→ **Brief**: What must be handed in is the entire listing, exactly as written, with no pictures.

→ **Available records**:
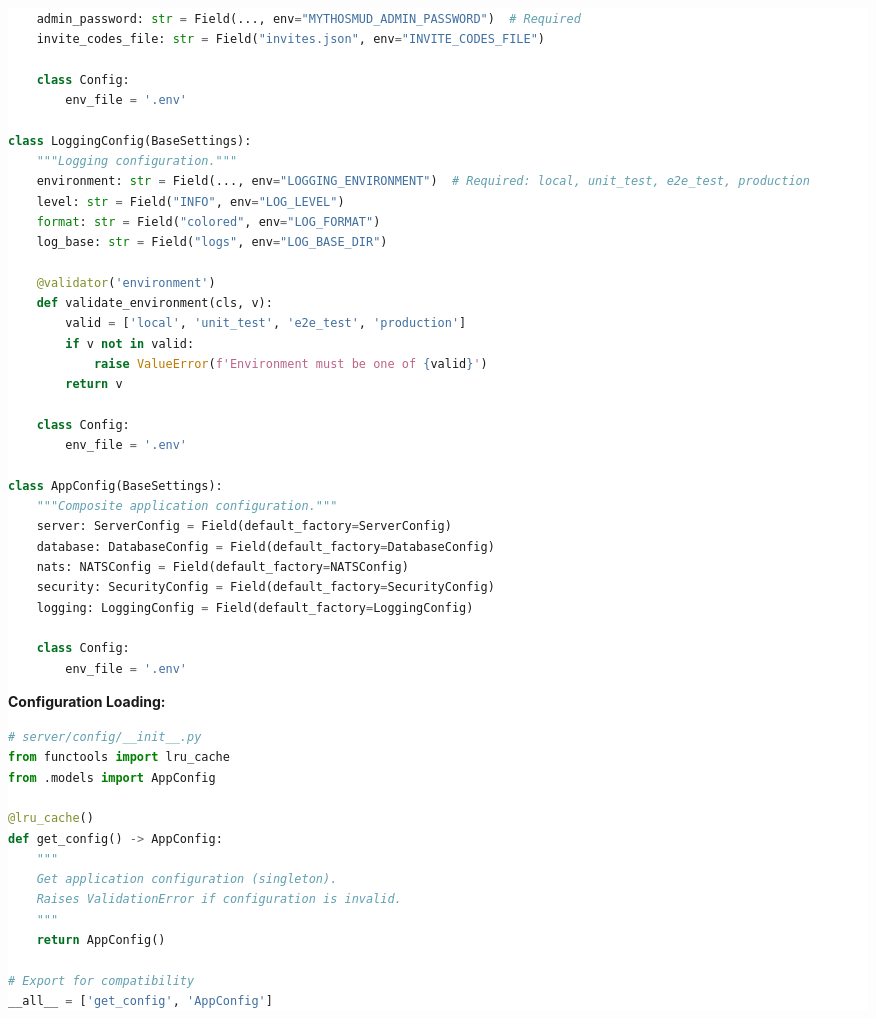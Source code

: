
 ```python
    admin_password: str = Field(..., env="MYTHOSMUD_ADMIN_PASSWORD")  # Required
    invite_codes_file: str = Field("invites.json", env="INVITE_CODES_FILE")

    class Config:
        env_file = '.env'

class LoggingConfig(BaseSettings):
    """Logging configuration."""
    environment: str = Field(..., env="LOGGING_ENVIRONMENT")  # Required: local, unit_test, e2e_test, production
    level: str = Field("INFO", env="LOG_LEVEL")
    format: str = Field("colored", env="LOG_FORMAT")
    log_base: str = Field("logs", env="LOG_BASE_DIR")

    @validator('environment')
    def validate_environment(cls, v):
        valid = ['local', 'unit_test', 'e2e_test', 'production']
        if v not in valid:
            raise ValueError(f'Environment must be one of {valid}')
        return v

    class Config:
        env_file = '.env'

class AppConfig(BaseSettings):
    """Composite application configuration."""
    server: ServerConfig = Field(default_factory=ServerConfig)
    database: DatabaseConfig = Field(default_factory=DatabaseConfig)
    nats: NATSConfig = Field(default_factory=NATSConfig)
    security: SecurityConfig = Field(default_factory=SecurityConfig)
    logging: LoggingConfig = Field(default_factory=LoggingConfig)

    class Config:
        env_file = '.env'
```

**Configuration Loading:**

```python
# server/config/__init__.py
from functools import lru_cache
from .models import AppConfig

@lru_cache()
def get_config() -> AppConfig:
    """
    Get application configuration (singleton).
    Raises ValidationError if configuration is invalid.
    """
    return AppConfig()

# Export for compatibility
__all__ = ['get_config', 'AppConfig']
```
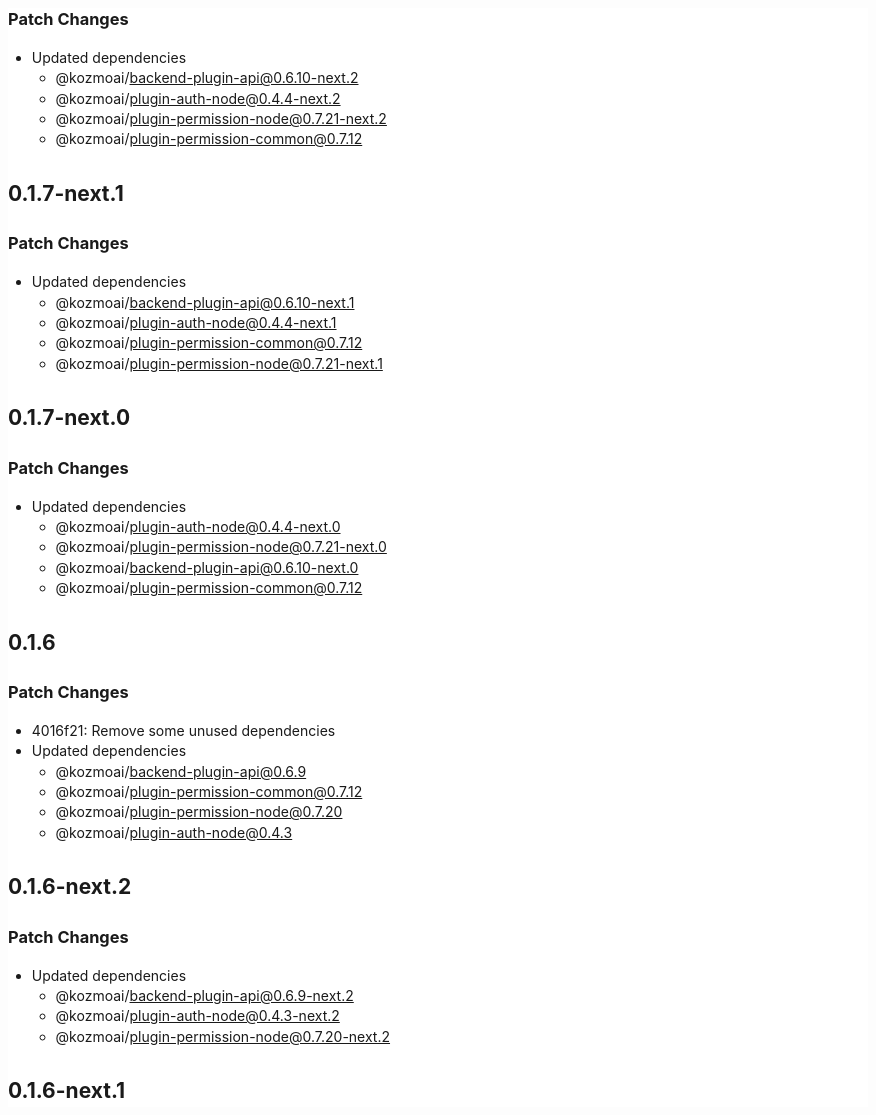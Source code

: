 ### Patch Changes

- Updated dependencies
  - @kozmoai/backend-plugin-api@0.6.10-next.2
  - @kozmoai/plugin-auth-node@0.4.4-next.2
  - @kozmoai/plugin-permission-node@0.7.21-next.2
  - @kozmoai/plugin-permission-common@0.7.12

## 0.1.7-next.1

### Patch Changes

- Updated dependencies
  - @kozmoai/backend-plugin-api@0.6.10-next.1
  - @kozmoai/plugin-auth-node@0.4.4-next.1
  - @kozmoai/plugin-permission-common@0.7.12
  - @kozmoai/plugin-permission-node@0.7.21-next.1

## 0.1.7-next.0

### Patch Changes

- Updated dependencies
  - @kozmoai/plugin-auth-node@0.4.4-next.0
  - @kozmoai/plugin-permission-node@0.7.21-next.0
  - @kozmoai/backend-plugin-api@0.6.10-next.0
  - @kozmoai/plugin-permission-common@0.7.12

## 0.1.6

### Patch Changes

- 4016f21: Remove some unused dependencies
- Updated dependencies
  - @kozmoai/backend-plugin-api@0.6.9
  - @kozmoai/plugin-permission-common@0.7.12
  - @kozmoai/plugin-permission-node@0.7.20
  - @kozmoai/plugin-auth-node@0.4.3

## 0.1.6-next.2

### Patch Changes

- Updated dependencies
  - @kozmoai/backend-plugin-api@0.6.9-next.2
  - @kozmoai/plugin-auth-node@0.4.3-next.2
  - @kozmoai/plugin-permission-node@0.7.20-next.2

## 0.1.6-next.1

→ **Reply**:
Source code

:
 ```python
    admin_password: str = Field(..., env="MYTHOSMUD_ADMIN_PASSWORD")  # Required
    invite_codes_file: str = Field("invites.json", env="INVITE_CODES_FILE")

    class Config:
        env_file = '.env'

class LoggingConfig(BaseSettings):
    """Logging configuration."""
    environment: str = Field(..., env="LOGGING_ENVIRONMENT")  # Required: local, unit_test, e2e_test, production
    level: str = Field("INFO", env="LOG_LEVEL")
    format: str = Field("colored", env="LOG_FORMAT")
    log_base: str = Field("logs", env="LOG_BASE_DIR")

    @validator('environment')
    def validate_environment(cls, v):
        valid = ['local', 'unit_test', 'e2e_test', 'production']
        if v not in valid:
            raise ValueError(f'Environment must be one of {valid}')
        return v

    class Config:
        env_file = '.env'

class AppConfig(BaseSettings):
    """Composite application configuration."""
    server: ServerConfig = Field(default_factory=ServerConfig)
    database: DatabaseConfig = Field(default_factory=DatabaseConfig)
    nats: NATSConfig = Field(default_factory=NATSConfig)
    security: SecurityConfig = Field(default_factory=SecurityConfig)
    logging: LoggingConfig = Field(default_factory=LoggingConfig)

    class Config:
        env_file = '.env'
```

**Configuration Loading:**

```python
# server/config/__init__.py
from functools import lru_cache
from .models import AppConfig

@lru_cache()
def get_config() -> AppConfig:
    """
    Get application configuration (singleton).
    Raises ValidationError if configuration is invalid.
    """
    return AppConfig()

# Export for compatibility
__all__ = ['get_config', 'AppConfig']
```
Source code

: ### Patch Changes

- Updated dependencies
  - @kozmoai/backend-plugin-api@0.6.10-next.2
  - @kozmoai/plugin-auth-node@0.4.4-next.2
  - @kozmoai/plugin-permission-node@0.7.21-next.2
  - @kozmoai/plugin-permission-common@0.7.12

## 0.1.7-next.1

### Patch Changes

- Updated dependencies
  - @kozmoai/backend-plugin-api@0.6.10-next.1
  - @kozmoai/plugin-auth-node@0.4.4-next.1
  - @kozmoai/plugin-permission-common@0.7.12
  - @kozmoai/plugin-permission-node@0.7.21-next.1

## 0.1.7-next.0

### Patch Changes

- Updated dependencies
  - @kozmoai/plugin-auth-node@0.4.4-next.0
  - @kozmoai/plugin-permission-node@0.7.21-next.0
  - @kozmoai/backend-plugin-api@0.6.10-next.0
  - @kozmoai/plugin-permission-common@0.7.12

## 0.1.6

### Patch Changes

- 4016f21: Remove some unused dependencies
- Updated dependencies
  - @kozmoai/backend-plugin-api@0.6.9
  - @kozmoai/plugin-permission-common@0.7.12
  - @kozmoai/plugin-permission-node@0.7.20
  - @kozmoai/plugin-auth-node@0.4.3

## 0.1.6-next.2

### Patch Changes

- Updated dependencies
  - @kozmoai/backend-plugin-api@0.6.9-next.2
  - @kozmoai/plugin-auth-node@0.4.3-next.2
  - @kozmoai/plugin-permission-node@0.7.20-next.2

## 0.1.6-next.1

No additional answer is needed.